Problem requirements:
Please find the lines in the entries below that contain the word "student", and copy each one.

Material supplied:
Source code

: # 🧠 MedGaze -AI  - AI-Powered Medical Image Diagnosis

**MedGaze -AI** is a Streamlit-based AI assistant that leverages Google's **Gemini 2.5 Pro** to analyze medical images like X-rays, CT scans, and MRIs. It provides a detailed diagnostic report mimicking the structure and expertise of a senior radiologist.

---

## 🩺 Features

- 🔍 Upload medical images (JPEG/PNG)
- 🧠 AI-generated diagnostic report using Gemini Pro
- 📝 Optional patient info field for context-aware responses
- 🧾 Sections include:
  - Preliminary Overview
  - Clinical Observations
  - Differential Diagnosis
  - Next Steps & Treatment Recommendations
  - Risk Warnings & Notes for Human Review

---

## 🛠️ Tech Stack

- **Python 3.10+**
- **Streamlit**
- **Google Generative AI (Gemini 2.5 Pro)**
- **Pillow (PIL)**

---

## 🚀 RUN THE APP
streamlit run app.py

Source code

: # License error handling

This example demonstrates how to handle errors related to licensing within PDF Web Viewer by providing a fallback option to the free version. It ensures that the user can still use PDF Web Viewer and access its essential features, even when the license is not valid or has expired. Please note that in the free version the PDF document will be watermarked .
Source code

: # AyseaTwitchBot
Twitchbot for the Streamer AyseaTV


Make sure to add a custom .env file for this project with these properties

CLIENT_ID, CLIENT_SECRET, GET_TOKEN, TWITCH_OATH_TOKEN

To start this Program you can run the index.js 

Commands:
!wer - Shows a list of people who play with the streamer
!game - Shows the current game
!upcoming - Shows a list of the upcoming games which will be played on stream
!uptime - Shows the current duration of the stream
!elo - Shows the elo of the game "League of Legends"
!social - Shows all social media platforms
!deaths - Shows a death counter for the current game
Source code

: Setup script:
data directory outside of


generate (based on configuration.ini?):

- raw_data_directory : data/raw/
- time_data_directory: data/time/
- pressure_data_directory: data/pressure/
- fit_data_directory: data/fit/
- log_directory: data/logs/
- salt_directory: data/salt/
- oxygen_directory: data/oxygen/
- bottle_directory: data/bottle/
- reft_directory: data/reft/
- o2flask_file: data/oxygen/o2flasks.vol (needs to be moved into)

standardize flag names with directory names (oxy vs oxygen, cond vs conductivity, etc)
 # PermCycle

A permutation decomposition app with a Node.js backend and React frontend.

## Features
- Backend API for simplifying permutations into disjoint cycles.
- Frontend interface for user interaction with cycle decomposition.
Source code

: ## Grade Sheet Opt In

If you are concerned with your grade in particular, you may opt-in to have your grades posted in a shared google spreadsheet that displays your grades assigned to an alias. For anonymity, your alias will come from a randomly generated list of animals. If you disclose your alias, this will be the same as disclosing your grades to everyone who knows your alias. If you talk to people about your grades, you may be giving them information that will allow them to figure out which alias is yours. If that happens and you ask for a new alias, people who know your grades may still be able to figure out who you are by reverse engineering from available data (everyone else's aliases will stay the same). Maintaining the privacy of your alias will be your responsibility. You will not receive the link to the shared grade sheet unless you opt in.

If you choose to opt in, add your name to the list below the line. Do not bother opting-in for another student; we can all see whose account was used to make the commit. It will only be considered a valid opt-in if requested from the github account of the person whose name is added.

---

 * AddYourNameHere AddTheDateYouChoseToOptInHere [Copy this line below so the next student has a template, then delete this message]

Worked solution:
If you choose to opt in, add your name to the list below the line. Do not bother opting-in for another student; we can all see whose account was used to make the commit. It will only be considered a valid opt-in if requested from the github account of the person whose name is added.
 * AddYourNameHere AddTheDateYouChoseToOptInHere [Copy this line below so the next student has a template, then delete this message]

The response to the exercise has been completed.